Thankfully, they came. And more importantly, they keep coming. The wave of superimproved hotels that dominated Miami’s bar scene at the beginning of 2009 was still relevant as it drew to a close, wielding big celebrity-driven events, harsh velvet ropes and huge bar tabs that helped keep the island afloat in tumultuous waters.
Local purveyor of all things cool, Nicola Siervo—the nightlife superhero who brought us Mynt and Mokaï—is riding high at the top of the list (along with Navin Chatani and Jarred Grant) with Wall at W South Beach, a hotel that delivered all that was promised and more. The Fontainebleau and its multitude of awesome bars and acclaimed restaurants stayed strong, scoring big as recently as New Year’s Eve, when the most sought-after ticket in town was Lady Gaga’s 2 AM performance at LIV, courtesy of Miami’s celebrity magnet, Dave Grutman. And Michael Capponi still draws a beautiful, A-list crowd every Sunday at the Mondrian pool, proving that even West Avenue has its charms. All of these are prime examples that luxury is alive and well in Miami Beach, and plenty of customers are still willing to pay the sticker price.
But 2010 is greeting a new nightlife trend, one more in keeping with the current state of affairs. A smattering of secluded, intimate joints has sprung up, catering to a discreet clientele in search of more than a cocktail, a DJ and a boldfaced party companion. The coolest places to see and be seen as Miami kicks off a new decade are smaller venues, off the beaten oceanfront path, reminiscent of the infamous speakeasies of the Prohibition era. These modern-day facsimiles have emerged—or rather submerged—from the glittering mainstream, opening up a whole new kind of nocturnal experience.

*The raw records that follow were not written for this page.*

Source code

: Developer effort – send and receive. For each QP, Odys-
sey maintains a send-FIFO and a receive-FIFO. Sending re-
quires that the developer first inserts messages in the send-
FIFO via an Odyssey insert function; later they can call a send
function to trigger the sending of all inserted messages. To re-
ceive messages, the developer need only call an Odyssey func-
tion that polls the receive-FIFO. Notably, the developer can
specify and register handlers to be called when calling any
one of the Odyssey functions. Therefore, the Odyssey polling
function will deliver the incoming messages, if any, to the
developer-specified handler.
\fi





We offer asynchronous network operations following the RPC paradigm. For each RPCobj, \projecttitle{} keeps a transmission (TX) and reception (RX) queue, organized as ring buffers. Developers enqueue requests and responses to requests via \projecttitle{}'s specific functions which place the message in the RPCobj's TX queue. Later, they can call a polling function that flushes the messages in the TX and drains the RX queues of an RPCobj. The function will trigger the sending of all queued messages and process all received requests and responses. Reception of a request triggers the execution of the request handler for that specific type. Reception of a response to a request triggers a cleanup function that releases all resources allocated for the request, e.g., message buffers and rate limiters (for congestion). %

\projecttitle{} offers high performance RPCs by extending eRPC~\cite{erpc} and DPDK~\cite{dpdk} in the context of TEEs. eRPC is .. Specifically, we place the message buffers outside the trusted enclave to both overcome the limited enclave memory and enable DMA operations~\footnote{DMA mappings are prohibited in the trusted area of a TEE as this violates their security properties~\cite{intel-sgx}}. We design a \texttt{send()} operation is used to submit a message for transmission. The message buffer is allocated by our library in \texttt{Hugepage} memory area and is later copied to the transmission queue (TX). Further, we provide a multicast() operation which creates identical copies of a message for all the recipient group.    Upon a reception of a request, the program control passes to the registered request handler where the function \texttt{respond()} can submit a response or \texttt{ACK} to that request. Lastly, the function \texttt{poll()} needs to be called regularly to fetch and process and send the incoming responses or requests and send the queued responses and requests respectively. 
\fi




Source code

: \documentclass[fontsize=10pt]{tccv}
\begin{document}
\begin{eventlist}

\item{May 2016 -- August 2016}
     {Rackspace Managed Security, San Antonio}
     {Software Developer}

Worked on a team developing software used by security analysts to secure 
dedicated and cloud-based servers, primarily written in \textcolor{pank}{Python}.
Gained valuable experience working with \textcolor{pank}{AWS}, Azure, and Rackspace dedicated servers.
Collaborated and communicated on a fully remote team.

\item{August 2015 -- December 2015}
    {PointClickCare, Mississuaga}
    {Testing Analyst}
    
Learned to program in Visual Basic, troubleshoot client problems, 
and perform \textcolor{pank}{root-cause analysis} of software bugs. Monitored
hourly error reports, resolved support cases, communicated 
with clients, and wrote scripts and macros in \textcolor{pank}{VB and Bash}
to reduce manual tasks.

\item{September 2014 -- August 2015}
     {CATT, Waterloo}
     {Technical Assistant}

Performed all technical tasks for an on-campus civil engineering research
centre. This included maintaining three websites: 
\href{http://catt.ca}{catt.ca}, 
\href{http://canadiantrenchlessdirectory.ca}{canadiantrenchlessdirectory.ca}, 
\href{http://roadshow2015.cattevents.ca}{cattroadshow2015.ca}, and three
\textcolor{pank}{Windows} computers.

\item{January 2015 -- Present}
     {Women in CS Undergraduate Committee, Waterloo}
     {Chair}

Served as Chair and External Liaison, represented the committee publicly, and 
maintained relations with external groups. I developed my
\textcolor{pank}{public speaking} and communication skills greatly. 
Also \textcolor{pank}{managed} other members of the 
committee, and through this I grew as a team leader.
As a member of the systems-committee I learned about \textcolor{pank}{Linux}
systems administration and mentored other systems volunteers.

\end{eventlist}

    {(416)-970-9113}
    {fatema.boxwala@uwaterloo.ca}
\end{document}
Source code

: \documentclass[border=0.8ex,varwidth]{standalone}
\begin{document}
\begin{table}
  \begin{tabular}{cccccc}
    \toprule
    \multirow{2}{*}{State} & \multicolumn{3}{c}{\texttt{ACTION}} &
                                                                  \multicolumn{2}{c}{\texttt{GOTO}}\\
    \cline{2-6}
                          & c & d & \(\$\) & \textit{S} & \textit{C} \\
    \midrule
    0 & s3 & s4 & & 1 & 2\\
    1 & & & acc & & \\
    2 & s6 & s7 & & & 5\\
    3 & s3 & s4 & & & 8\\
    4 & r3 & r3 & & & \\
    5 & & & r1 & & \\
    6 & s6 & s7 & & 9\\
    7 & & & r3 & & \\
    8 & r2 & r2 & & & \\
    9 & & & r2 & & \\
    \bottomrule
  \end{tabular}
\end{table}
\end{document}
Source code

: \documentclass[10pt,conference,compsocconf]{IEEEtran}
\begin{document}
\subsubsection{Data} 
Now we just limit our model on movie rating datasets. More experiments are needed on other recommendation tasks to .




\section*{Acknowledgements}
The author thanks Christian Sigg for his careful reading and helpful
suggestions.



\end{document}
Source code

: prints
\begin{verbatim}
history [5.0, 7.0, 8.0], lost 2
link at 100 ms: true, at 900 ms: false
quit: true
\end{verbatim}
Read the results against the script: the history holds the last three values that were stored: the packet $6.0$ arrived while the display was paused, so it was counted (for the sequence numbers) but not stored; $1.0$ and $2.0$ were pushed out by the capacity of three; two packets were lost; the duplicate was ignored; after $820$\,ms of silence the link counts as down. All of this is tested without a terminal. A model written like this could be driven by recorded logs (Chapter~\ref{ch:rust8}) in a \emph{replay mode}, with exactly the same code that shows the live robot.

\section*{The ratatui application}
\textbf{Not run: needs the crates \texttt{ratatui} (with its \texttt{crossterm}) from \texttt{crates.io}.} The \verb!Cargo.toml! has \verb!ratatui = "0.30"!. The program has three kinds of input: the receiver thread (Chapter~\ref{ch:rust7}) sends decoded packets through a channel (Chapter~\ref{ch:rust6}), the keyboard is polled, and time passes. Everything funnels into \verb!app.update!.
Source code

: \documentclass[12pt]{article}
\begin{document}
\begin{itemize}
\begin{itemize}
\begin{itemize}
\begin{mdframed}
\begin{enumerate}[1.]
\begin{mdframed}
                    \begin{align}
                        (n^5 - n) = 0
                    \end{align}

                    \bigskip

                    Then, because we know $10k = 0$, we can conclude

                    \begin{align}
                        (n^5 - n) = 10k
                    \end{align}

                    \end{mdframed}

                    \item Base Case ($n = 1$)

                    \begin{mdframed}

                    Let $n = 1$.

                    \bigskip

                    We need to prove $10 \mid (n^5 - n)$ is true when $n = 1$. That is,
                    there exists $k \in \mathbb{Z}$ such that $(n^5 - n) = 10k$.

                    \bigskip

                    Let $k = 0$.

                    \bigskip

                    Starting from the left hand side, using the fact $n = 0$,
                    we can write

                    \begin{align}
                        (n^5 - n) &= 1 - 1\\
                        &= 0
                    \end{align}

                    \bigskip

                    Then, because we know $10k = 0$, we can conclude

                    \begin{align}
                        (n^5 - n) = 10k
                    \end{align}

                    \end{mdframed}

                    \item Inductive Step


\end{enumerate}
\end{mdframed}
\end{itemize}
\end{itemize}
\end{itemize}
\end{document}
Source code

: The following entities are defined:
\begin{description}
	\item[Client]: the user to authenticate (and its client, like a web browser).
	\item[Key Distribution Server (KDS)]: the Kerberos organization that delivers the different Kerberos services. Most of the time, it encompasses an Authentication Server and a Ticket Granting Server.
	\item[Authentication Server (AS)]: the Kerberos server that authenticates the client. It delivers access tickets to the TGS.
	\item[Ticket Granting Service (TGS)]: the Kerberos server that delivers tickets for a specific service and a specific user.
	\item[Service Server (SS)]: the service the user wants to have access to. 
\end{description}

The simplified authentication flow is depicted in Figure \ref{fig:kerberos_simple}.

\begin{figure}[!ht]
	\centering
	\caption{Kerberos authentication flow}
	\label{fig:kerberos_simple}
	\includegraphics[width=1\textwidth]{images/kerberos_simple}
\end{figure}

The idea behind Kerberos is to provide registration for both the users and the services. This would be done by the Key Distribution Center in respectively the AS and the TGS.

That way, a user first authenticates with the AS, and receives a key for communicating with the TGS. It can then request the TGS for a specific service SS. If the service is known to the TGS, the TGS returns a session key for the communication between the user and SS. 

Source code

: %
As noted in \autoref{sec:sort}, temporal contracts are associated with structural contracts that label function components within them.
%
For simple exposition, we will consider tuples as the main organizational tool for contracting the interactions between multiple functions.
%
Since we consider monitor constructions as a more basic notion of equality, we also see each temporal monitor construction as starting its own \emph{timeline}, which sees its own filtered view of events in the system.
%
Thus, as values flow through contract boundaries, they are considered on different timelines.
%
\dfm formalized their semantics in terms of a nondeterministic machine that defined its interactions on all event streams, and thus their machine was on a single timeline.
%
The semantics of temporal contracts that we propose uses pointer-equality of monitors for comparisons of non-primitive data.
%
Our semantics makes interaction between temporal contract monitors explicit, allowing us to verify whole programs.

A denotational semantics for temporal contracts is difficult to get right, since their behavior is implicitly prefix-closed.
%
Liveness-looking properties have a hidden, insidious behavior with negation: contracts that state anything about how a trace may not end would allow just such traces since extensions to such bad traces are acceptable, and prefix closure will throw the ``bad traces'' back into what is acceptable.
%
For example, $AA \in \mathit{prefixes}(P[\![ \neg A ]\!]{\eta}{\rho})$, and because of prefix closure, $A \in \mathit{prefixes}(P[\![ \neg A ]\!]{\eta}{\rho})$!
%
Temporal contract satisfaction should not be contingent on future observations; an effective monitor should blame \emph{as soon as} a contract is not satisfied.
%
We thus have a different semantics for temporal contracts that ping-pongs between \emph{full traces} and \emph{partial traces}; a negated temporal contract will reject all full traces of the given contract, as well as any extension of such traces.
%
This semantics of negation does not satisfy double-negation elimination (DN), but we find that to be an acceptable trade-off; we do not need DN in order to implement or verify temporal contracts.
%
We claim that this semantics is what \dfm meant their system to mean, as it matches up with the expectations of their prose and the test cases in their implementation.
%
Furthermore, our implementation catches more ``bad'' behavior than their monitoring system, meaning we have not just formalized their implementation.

The forerunner of the trend is undoubtedly the members-only club at Casa Tua. For more than seven years, Miky Grendene and his beautiful wife, Leticia, have reigned quietly as the owners and hosts of the boutique hotel, Italian restaurant and exclusive second-floor club, all housed in a nondescript, luxuriously appointed Mediterranean villa at 17th Street and James Avenue. With no fanfare and little marketing, this gem’s success is fueled by an impeccable adherence to life’s finer things and A-list celebrity word of mouth that no publicist could buy.
If Casa Tua is the forerunner, Bardot is the frontrunner. This live music venue in Midtown reflects the next generation of nightlife. Inspired by the ’20s-era Berlin cabarets, Bardot showcases a different band every night inside a spacious living room with lots of comfy seating. Lowbrow culture meets high art at this chic spot owned by Amir Ben-Zion, whose tasteful, eclectic collection of art, furniture and personal items are scattered about the space. With a nightly lineup programmed by trendmaker Erica Freshman, Bardot is poised to be a highlight of the season.
There are people who make Miami magical. Debbie Ohanian is one of them. It is no surprise she is ahead of the trend, hosting hush-hush soirées at Private Residence, her new lounge above Barton G. The Restaurant. Debbie bought the historic 1923 property for peanuts in 1993, then she renovated and opened it as Starfish, a stellar spot that boasted the best salsa parties this side of Havana. The second-floor salon boasts a breezy outdoor terrace and faux-leopard-fur walls, with dominos dancing across the DJ booth completing the kitschy ’50s effect.
Concealed inside the recently renovated landmark hotel The Betsy at the north end of Ocean Drive is a basement bar—run by art-meets-nightlife maven Michelle Leshem—known to a select group of locals as B Bar at The Betsy. A 100-person venue only accessible to invited guests, B Bar is one of South Beach’s buried treasures. A thick black reflective French vinyl stretched across the low ceiling combines with acid-washed mirrored walls to trick the eye, transforming what was once the hotel’s tiny storage space into a dark, expansive jewel box perfect for illicit affairs and whispered conversations.
And speaking of conversations, nothing breaks the ice like a bar named The Electric Pickle Co., the latest incarnation of the old Circa 28 space. Barbara Basti, a force behind Miami’s music subculture, brings her popular party Poplife to the Pickle every Saturday night, offering revelers an antidote to the monotony that plagues Miami’s downtown club scene. Also check out Basti’s Wednesdaynight affair at LIV, Dirty Hairy, for a step beyond the mundane.
Upcoming ones to watch are Dave Grutman’s Rabbit’s Foot, a cozy 200-person lounge opening in March in Miami Beach, and Sebastian Puga’s Coco de Ville, an intimate lounge adjacent to STK at Gansevoort South.
Left to right, Dave Grutman (LIV), Michael Capponi (Mondrian), Michelle Leshem (B Bar at The Betsy), Erika Freshman (Bardot), Debbie Ohanian (Private Residence) and Sebastian Puga (Coco de Ville). Photographed at Private Residence, one of the newest small South Beach lounges.